The crowd inside the packed Joliet courtroom watched on a small TV screen in silence as the four defendants made their brief appearances via teleconference, one after another.
19-year-old Adam Landerman, the son of a Joliet Police sergeant.
18-year-old Alisa Massaro, who lived in the house where the murders are believed what happened last week.
24-year-old Joshua Miner and 18-year-old Bethany McKee said very little to the judge Monday afternoon.
All four are charged with first-degree murder in the strangulation deaths of 22-year-old friends Eric Glover and Terrance Rankins, who police say were robbed, killed and partially dismembered at the house on Hickory Street. Both victims went there to hang out.

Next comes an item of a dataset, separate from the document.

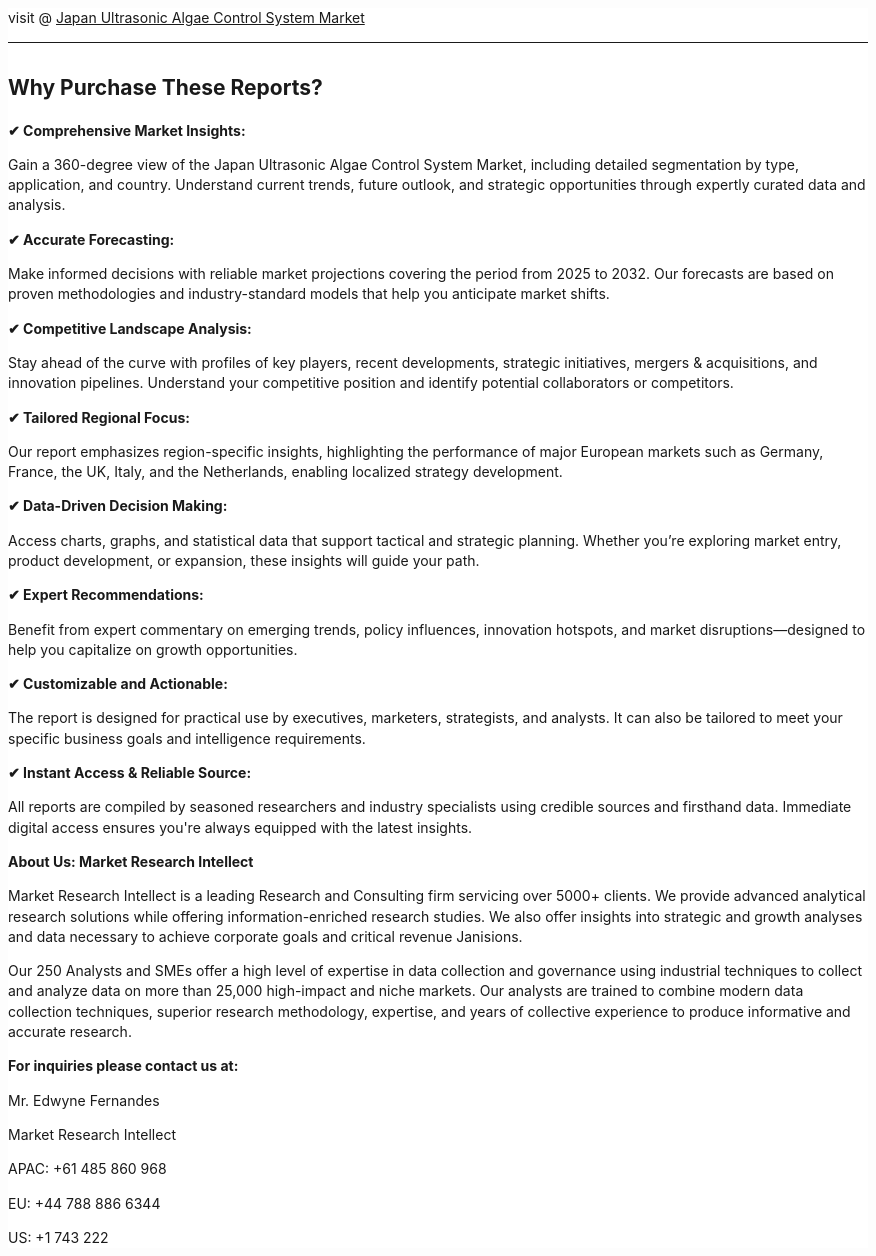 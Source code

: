 visit&nbsp;@</strong>&nbsp;</span><span class="font-[700]"><a href="https://www.marketresearchintellect.com/product/ultrasonic-algae-control-system-market/?utm_source=Linkedin&utm_medium=828" target="_blank" data-tracking-control-name="article-ssr-frontend-pulse_little-text-block" data-tracking-will-navigate="" data-test-link="">Japan Ultrasonic Algae Control System Market</a></span></p></blockquote><hr /><h2>Why Purchase These Reports?</h2><p><strong>✔ Comprehensive Market Insights:</strong></p><p>Gain a 360-degree view of the Japan Ultrasonic Algae Control System Market, including detailed segmentation by type, application, and country. Understand current trends, future outlook, and strategic opportunities through expertly curated data and analysis.</p><p><strong>✔ Accurate Forecasting:</strong></p><p>Make informed decisions with reliable market projections covering the period from 2025 to 2032. Our forecasts are based on proven methodologies and industry-standard models that help you anticipate market shifts.</p><p><strong>✔ Competitive Landscape Analysis:</strong></p><p>Stay ahead of the curve with profiles of key players, recent developments, strategic initiatives, mergers &amp; acquisitions, and innovation pipelines. Understand your competitive position and identify potential collaborators or competitors.</p><p><strong>✔ Tailored Regional Focus:</strong></p><p>Our report emphasizes region-specific insights, highlighting the performance of major European markets such as Germany, France, the UK, Italy, and the Netherlands, enabling localized strategy development.</p><p><strong>✔ Data-Driven Decision Making:</strong></p><p>Access charts, graphs, and statistical data that support tactical and strategic planning. Whether you&rsquo;re exploring market entry, product development, or expansion, these insights will guide your path.</p><p><strong>✔ Expert Recommendations:</strong></p><p>Benefit from expert commentary on emerging trends, policy influences, innovation hotspots, and market disruptions&mdash;designed to help you capitalize on growth opportunities.</p><p><strong>✔ Customizable and Actionable:</strong></p><p>The report is designed for practical use by executives, marketers, strategists, and analysts. It can also be tailored to meet your specific business goals and intelligence requirements.</p><p><strong>✔ Instant Access &amp; Reliable Source:</strong></p><p>All reports are compiled by seasoned researchers and industry specialists using credible sources and firsthand data. Immediate digital access ensures you're always equipped with the latest insights.</p><p><strong><span class="font-[700]">About Us: Market Research Intellect</span></strong></p><p><span class="">Market Research Intellect is a leading Research and Consulting firm servicing over 5000+ clients. We provide advanced analytical research solutions while offering information-enriched research studies.&nbsp;</span>We also offer insights into strategic and growth analyses and data necessary to achieve corporate goals and critical revenue Janisions.</p><p><span class="">Our 250 Analysts and SMEs offer a high level of expertise in data collection and governance using industrial techniques to collect and analyze data on more than 25,000 high-impact and niche markets. Our analysts are trained to combine modern data collection techniques, superior research methodology, expertise, and years of collective experience to produce informative and accurate research.</span></p><p><strong>For inquiries please contact us at:</strong></p><p>Mr. Edwyne Fernandes</p><p>Market Research Intellect</p><p>APAC: +61 485 860 968</p><p>EU: +44 788 886 6344</p><p>US: +1 743 222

“He was over there chillin’ with them and everything,” said Casey Smith, a friend of Rankins. “It’s not like he didn’t know them. He knew the females, not the guys, the females. They just set them up pretty much.”
Smith said Rankins called Wednesday night and joked that Massaro and McKee were telling him and Glover that they had been “kidnapped.”
“He said they told him, ‘You ain’t going home tonight,’” Smith recalled, adding that Rankins thought it was a joke. “They said, ‘You’re kidnapped and you ain’t going home.’”
Joliet police were tipped off by McKee after she left the house on Thursday. Police found the other three defendants still partying and playing video games inside of the house, while the bodies of Eric and Terrence were still inside.
“This is something that has been brewing in their system a long time. That was some diabolical acting right there and we need justice right now,” said George Leftridge, a friend of both victims.
The victims’ parents, also inside of the courtroom Monday, cried after seeing those accused.
“What reason?” asked Eric Glover’s mother, holding up a picture of her son.
“That’s the biggest question,” said Glover’s stepfather, Bobby Jones, “Why did you do this to our son and his friend?”
Will County states Attorney James Glasgow says he will personally prosecute this case and called on any possible racial tensions to subside.
The four defendants will appear again in Will County Court on February 5th, after the case goes before a grand jury for indictments.